Exercise materials:

= Beginning of Section =

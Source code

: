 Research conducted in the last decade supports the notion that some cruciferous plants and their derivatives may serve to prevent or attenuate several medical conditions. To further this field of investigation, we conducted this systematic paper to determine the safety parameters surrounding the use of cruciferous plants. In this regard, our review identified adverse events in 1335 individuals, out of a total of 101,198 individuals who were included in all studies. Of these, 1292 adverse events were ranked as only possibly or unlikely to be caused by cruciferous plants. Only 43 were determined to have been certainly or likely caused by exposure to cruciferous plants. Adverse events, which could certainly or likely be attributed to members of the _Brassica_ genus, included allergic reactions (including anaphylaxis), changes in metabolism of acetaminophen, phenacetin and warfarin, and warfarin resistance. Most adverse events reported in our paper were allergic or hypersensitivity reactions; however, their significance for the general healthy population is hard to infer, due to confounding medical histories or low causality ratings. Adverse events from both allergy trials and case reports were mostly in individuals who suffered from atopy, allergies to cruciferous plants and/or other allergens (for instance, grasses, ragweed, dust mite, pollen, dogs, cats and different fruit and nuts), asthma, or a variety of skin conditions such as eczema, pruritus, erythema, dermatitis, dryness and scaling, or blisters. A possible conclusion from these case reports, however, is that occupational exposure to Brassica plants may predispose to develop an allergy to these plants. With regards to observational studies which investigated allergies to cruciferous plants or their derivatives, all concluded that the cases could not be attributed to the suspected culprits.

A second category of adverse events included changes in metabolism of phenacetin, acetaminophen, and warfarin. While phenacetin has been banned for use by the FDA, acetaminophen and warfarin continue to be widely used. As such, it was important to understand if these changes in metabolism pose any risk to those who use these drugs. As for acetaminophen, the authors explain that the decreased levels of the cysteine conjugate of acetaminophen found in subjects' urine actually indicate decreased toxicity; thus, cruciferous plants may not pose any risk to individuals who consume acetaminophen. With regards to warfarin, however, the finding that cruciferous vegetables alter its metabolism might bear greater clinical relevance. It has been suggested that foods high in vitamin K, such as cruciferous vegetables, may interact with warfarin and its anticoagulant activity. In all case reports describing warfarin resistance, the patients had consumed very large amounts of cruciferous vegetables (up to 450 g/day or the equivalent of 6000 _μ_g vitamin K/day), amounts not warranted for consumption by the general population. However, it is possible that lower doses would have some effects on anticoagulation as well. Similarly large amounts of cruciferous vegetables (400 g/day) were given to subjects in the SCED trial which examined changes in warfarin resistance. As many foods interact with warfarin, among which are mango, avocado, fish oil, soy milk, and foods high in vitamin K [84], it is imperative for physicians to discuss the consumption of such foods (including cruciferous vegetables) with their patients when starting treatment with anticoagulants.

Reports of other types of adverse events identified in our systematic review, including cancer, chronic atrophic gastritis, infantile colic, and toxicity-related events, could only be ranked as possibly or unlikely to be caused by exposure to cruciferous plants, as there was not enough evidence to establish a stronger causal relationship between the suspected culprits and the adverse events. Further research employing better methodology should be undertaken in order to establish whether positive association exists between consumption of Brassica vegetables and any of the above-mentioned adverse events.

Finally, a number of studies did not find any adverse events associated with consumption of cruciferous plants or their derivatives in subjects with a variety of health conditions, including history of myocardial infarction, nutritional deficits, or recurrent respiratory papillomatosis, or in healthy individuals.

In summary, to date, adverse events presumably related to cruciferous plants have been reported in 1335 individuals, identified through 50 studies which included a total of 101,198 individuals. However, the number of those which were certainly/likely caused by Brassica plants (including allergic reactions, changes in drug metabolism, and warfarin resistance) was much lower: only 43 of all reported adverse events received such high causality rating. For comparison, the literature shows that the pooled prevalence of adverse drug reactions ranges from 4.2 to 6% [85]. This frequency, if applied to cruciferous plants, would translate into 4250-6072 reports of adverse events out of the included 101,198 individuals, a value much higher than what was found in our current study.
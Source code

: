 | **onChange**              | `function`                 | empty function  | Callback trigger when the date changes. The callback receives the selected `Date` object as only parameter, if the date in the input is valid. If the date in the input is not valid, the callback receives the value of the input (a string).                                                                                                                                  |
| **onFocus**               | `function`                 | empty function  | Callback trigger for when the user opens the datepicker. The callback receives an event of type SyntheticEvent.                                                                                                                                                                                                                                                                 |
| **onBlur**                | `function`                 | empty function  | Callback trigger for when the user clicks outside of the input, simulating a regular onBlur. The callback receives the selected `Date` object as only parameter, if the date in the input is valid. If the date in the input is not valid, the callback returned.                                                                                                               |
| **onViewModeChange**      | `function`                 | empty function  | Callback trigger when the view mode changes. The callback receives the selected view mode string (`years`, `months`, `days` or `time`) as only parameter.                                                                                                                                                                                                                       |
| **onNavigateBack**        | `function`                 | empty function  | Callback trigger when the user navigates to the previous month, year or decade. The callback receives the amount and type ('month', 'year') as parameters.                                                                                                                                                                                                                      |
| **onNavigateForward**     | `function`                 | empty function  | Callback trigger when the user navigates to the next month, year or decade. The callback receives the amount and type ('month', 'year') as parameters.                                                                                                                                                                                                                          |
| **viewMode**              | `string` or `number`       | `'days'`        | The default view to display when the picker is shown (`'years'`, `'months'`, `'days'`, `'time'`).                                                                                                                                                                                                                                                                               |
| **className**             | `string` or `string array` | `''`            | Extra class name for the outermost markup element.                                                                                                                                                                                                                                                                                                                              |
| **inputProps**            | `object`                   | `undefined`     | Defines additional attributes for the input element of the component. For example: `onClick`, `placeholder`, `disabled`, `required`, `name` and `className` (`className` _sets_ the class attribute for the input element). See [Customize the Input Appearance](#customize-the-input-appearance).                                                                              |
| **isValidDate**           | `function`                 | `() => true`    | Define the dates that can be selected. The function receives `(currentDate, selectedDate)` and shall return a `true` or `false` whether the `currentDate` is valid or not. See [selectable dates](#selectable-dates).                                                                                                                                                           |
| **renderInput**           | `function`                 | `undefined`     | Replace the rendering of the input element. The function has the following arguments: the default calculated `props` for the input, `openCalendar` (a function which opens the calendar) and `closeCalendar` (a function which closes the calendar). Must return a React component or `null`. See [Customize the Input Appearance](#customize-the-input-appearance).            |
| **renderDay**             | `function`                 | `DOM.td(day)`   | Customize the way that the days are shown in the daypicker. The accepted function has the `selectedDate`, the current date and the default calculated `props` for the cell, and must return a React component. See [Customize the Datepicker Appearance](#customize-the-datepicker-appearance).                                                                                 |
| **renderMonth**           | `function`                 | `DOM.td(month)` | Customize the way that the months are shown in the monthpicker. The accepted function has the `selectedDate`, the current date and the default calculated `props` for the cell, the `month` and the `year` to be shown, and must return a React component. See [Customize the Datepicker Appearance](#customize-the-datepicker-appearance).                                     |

= End of Section =

Instructions for the task: The full set of entries above should be given again exactly.

Output below:
Source code

: Research conducted in the last decade supports the notion that some cruciferous plants and their derivatives may serve to prevent or attenuate several medical conditions. To further this field of investigation, we conducted this systematic paper to determine the safety parameters surrounding the use of cruciferous plants. In this regard, our review identified adverse events in 1335 individuals, out of a total of 101,198 individuals who were included in all studies. Of these, 1292 adverse events were ranked as only possibly or unlikely to be caused by cruciferous plants. Only 43 were determined to have been certainly or likely caused by exposure to cruciferous plants. Adverse events, which could certainly or likely be attributed to members of the _Brassica_ genus, included allergic reactions (including anaphylaxis), changes in metabolism of acetaminophen, phenacetin and warfarin, and warfarin resistance. Most adverse events reported in our paper were allergic or hypersensitivity reactions; however, their significance for the general healthy population is hard to infer, due to confounding medical histories or low causality ratings. Adverse events from both allergy trials and case reports were mostly in individuals who suffered from atopy, allergies to cruciferous plants and/or other allergens (for instance, grasses, ragweed, dust mite, pollen, dogs, cats and different fruit and nuts), asthma, or a variety of skin conditions such as eczema, pruritus, erythema, dermatitis, dryness and scaling, or blisters. A possible conclusion from these case reports, however, is that occupational exposure to Brassica plants may predispose to develop an allergy to these plants. With regards to observational studies which investigated allergies to cruciferous plants or their derivatives, all concluded that the cases could not be attributed to the suspected culprits.

A second category of adverse events included changes in metabolism of phenacetin, acetaminophen, and warfarin. While phenacetin has been banned for use by the FDA, acetaminophen and warfarin continue to be widely used. As such, it was important to understand if these changes in metabolism pose any risk to those who use these drugs. As for acetaminophen, the authors explain that the decreased levels of the cysteine conjugate of acetaminophen found in subjects' urine actually indicate decreased toxicity; thus, cruciferous plants may not pose any risk to individuals who consume acetaminophen. With regards to warfarin, however, the finding that cruciferous vegetables alter its metabolism might bear greater clinical relevance. It has been suggested that foods high in vitamin K, such as cruciferous vegetables, may interact with warfarin and its anticoagulant activity. In all case reports describing warfarin resistance, the patients had consumed very large amounts of cruciferous vegetables (up to 450 g/day or the equivalent of 6000 _μ_g vitamin K/day), amounts not warranted for consumption by the general population. However, it is possible that lower doses would have some effects on anticoagulation as well. Similarly large amounts of cruciferous vegetables (400 g/day) were given to subjects in the SCED trial which examined changes in warfarin resistance. As many foods interact with warfarin, among which are mango, avocado, fish oil, soy milk, and foods high in vitamin K [84], it is imperative for physicians to discuss the consumption of such foods (including cruciferous vegetables) with their patients when starting treatment with anticoagulants.

Reports of other types of adverse events identified in our systematic review, including cancer, chronic atrophic gastritis, infantile colic, and toxicity-related events, could only be ranked as possibly or unlikely to be caused by exposure to cruciferous plants, as there was not enough evidence to establish a stronger causal relationship between the suspected culprits and the adverse events. Further research employing better methodology should be undertaken in order to establish whether positive association exists between consumption of Brassica vegetables and any of the above-mentioned adverse events.

Finally, a number of studies did not find any adverse events associated with consumption of cruciferous plants or their derivatives in subjects with a variety of health conditions, including history of myocardial infarction, nutritional deficits, or recurrent respiratory papillomatosis, or in healthy individuals.

In summary, to date, adverse events presumably related to cruciferous plants have been reported in 1335 individuals, identified through 50 studies which included a total of 101,198 individuals. However, the number of those which were certainly/likely caused by Brassica plants (including allergic reactions, changes in drug metabolism, and warfarin resistance) was much lower: only 43 of all reported adverse events received such high causality rating. For comparison, the literature shows that the pooled prevalence of adverse drug reactions ranges from 4.2 to 6% [85]. This frequency, if applied to cruciferous plants, would translate into 4250-6072 reports of adverse events out of the included 101,198 individuals, a value much higher than what was found in our current study.
Source code

: | **onChange**              | `function`                 | empty function  | Callback trigger when the date changes. The callback receives the selected `Date` object as only parameter, if the date in the input is valid. If the date in the input is not valid, the callback receives the value of the input (a string).                                                                                                                                  |
| **onFocus**               | `function`                 | empty function  | Callback trigger for when the user opens the datepicker. The callback receives an event of type SyntheticEvent.                                                                                                                                                                                                                                                                 |
| **onBlur**                | `function`                 | empty function  | Callback trigger for when the user clicks outside of the input, simulating a regular onBlur. The callback receives the selected `Date` object as only parameter, if the date in the input is valid. If the date in the input is not valid, the callback returned.                                                                                                               |
| **onViewModeChange**      | `function`                 | empty function  | Callback trigger when the view mode changes. The callback receives the selected view mode string (`years`, `months`, `days` or `time`) as only parameter.                                                                                                                                                                                                                       |
| **onNavigateBack**        | `function`                 | empty function  | Callback trigger when the user navigates to the previous month, year or decade. The callback receives the amount and type ('month', 'year') as parameters.                                                                                                                                                                                                                      |
| **onNavigateForward**     | `function`                 | empty function  | Callback trigger when the user navigates to the next month, year or decade. The callback receives the amount and type ('month', 'year') as parameters.                                                                                                                                                                                                                          |
| **viewMode**              | `string` or `number`       | `'days'`        | The default view to display when the picker is shown (`'years'`, `'months'`, `'days'`, `'time'`).                                                                                                                                                                                                                                                                               |
| **className**             | `string` or `string array` | `''`            | Extra class name for the outermost markup element.                                                                                                                                                                                                                                                                                                                              |
| **inputProps**            | `object`                   | `undefined`     | Defines additional attributes for the input element of the component. For example: `onClick`, `placeholder`, `disabled`, `required`, `name` and `className` (`className` _sets_ the class attribute for the input element). See [Customize the Input Appearance](#customize-the-input-appearance).                                                                              |
| **isValidDate**           | `function`                 | `() => true`    | Define the dates that can be selected. The function receives `(currentDate, selectedDate)` and shall return a `true` or `false` whether the `currentDate` is valid or not. See [selectable dates](#selectable-dates).                                                                                                                                                           |
| **renderInput**           | `function`                 | `undefined`     | Replace the rendering of the input element. The function has the following arguments: the default calculated `props` for the input, `openCalendar` (a function which opens the calendar) and `closeCalendar` (a function which closes the calendar). Must return a React component or `null`. See [Customize the Input Appearance](#customize-the-input-appearance).            |
| **renderDay**             | `function`                 | `DOM.td(day)`   | Customize the way that the days are shown in the daypicker. The accepted function has the `selectedDate`, the current date and the default calculated `props` for the cell, and must return a React component. See [Customize the Datepicker Appearance](#customize-the-datepicker-appearance).                                                                                 |
| **renderMonth**           | `function`                 | `DOM.td(month)` | Customize the way that the months are shown in the monthpicker. The accepted function has the `selectedDate`, the current date and the default calculated `props` for the cell, the `month` and the `year` to be shown, and must return a React component. See [Customize the Datepicker Appearance](#customize-the-datepicker-appearance).                                     |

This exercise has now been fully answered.